Delivering the keynote address at his party’s final rally at the Old Park Station in Johannesburg, Mashaba, a former Joburg mayor, said his administration would ensure that small businesses — which are at the coalface of creating jobs in SA — thrive because “a job improves lives better than government ever can”.

The multimillionaire business-person, who served only three years of his five-year term as DA mayor from 2016, quit the DA and announced his resignation as DA Joburg mayor in October 2019. That followed the election of Helen Zille as the DA’s new federal council chair, with Mashaba saying at the time that her election was a victory for people who stood diametrically against his belief systems.

On Thursday, Mashaba said tracking polls in Joburg placed ActionSA as the “biggest party ahead of the ANC, DA and EFF”.

“In Tshwane the polls put ActionSA within 3% of being the biggest party in our capital city,” he said, calling on the party supporters to be their own liberators and begin the work to fix SA by voting ActionSA during the municipal elections on Monday.

Mashaba spent a considerable amount of time highlighting his successes during his stint as Joburg mayor, saying his administration facilitated increased investment into the city, growing from R4bn to R17bn in the three years he was mayor.

“We took derelict and abandoned buildings and offered them to the private sector. In Johannesburg alone, this produced plans for 25,000 affordable accommodation, 12,000 construction sector jobs and R32bn in investment,” he said.

He said the inner-city rejuvenation projected established a blueprint that can be replicated in every city.

The ActionSA leader promised to fight corruption, saying when he was Joburg mayor he actually fought the scourge by appointing former Hawks boss Gen Shadrack Sibiya to set up an anti-corruption unit. The unit investigated “6,000 cases of corruption, totalling more than R35bn in transactions, leading to over 800 arrests”.

Mashaba promised better municipal services for residents, saying they would ensure residents had access to electricity, potable water and sanitation, and that every RDP recipient had a title deed.

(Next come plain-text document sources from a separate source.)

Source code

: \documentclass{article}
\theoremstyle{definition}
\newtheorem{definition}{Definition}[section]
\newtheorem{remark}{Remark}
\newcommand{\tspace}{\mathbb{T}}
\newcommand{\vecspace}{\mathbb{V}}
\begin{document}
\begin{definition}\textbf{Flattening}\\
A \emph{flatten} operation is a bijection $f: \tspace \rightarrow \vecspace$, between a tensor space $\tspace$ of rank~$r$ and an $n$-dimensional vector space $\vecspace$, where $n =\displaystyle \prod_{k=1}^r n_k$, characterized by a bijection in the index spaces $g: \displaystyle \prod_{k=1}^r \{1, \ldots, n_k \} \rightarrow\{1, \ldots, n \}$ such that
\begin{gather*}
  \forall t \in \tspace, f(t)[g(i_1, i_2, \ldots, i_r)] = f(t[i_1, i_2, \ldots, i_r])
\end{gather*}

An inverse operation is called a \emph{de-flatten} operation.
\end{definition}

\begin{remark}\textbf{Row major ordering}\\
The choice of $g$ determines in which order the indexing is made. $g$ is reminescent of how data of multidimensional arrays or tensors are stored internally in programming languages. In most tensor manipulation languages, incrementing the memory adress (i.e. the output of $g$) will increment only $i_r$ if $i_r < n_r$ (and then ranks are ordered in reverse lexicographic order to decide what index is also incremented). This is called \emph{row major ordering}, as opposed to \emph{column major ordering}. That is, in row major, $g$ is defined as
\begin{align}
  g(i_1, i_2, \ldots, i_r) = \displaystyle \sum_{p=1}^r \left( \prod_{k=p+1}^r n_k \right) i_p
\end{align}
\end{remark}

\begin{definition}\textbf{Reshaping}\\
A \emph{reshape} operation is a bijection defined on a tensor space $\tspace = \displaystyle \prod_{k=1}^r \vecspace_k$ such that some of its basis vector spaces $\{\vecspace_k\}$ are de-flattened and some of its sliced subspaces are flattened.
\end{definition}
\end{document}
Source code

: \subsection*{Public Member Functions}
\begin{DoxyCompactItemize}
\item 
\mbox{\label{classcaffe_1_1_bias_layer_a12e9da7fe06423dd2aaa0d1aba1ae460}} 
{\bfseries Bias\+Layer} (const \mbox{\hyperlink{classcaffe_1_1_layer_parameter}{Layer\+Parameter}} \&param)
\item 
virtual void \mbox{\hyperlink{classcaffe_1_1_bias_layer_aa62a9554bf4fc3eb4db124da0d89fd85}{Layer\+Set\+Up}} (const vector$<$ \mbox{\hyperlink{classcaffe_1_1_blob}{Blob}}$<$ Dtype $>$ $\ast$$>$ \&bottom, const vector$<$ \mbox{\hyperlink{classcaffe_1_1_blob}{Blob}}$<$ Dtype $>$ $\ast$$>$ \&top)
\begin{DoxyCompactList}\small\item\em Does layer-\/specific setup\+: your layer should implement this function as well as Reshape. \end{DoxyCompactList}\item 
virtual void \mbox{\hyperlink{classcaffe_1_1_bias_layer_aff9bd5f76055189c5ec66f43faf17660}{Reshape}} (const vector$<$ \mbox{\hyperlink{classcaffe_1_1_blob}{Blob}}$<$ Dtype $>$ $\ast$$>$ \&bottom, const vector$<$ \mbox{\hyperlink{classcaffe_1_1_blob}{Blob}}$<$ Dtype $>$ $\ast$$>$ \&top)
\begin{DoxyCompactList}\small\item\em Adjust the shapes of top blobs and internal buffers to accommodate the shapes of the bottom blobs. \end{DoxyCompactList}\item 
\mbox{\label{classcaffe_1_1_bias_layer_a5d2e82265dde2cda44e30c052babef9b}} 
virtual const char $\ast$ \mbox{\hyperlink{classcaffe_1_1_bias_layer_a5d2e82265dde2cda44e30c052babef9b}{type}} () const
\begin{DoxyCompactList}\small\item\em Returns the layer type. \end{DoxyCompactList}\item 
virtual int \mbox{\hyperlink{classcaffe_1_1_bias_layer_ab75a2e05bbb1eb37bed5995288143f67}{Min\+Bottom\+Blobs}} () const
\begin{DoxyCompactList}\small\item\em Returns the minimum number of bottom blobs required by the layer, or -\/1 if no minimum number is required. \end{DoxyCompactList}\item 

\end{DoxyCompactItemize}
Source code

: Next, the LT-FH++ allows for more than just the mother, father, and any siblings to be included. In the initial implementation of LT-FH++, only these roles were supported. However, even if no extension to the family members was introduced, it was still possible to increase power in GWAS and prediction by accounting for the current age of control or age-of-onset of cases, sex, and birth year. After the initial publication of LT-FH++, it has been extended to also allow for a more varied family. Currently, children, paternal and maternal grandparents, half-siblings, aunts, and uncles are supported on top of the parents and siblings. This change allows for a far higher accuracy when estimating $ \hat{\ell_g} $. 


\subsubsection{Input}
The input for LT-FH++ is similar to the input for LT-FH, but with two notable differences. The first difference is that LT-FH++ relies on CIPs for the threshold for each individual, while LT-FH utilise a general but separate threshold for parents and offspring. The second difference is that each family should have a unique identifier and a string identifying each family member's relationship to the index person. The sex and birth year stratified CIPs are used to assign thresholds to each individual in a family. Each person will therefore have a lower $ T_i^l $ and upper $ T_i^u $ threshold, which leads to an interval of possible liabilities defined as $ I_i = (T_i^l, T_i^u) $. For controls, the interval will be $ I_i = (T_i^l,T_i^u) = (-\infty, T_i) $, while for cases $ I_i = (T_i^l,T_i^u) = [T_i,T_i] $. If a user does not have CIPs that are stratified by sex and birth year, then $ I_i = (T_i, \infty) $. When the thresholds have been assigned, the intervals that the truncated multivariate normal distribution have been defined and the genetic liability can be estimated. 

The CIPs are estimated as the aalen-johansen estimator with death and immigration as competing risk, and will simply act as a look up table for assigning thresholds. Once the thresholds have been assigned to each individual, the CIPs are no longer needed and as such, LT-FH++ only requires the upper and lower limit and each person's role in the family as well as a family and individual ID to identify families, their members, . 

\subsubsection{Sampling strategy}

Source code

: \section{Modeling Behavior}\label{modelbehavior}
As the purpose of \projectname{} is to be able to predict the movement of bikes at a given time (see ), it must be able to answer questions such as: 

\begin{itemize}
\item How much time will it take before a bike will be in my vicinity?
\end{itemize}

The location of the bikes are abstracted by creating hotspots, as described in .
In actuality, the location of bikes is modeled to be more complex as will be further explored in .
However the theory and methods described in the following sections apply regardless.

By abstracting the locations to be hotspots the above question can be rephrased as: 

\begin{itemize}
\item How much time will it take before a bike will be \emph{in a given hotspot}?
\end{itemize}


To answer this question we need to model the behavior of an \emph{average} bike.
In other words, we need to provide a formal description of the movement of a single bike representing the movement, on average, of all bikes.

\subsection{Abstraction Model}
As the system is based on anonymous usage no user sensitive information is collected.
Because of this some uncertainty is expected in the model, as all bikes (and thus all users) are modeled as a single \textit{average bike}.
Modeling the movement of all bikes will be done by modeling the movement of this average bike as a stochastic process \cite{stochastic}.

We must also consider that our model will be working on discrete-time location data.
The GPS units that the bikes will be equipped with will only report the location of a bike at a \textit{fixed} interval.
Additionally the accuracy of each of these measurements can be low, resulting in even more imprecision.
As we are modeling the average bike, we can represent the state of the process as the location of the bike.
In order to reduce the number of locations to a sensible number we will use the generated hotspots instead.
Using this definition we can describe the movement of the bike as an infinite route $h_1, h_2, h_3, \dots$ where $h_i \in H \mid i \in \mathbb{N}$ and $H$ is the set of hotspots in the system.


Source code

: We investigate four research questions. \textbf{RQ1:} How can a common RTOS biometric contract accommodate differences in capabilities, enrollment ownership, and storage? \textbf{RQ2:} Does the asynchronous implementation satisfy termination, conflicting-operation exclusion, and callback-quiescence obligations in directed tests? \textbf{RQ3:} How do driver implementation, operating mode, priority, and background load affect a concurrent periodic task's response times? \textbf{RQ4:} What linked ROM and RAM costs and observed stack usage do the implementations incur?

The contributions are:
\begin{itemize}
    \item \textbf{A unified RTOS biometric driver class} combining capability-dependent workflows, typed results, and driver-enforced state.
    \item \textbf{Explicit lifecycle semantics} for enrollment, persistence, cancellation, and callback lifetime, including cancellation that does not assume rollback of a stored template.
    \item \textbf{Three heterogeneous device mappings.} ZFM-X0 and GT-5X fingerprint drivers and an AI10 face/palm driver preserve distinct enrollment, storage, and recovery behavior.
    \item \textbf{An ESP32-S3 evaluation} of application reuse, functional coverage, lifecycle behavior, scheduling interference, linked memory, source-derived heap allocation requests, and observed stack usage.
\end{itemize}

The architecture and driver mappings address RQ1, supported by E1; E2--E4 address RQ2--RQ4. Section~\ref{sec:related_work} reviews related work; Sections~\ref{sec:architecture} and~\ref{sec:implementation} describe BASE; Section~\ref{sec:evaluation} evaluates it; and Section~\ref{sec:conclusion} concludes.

He said local government is not about ideology, “it is about service delivery. It is about roads, houses, electricity, billing and water, and every party believes in this — at least, theoretically”.

“We must ensure that our governments redefine the expectations of customer service, with residents who are treated as customers and city officials who are proud to be public servants.”

Mashaba took potshots at the country’s three largest political parties, saying: “The ANC is a criminal syndicate, not a political party, that attempted to fool us all with the idea that [president] Cyril Ramaphosa would change our country with his ‘New Dawn’. The DA tells you it “gets things done”, but ask the people of our capital city if they agree after three mayors and a provincial administrator in just five years.”

He said the EFF “loves anarchy” and has proposed policies that will destroy SA. ActionSA Gauteng chair John Moody said the bigger political parties were “shivering and shaking” at the support ActionSA was enjoying.

He said the political start-up stood a good chance of governing Gauteng’s metros of Joburg, Ekurhuleni and Tshwane after the local government elections on November 1.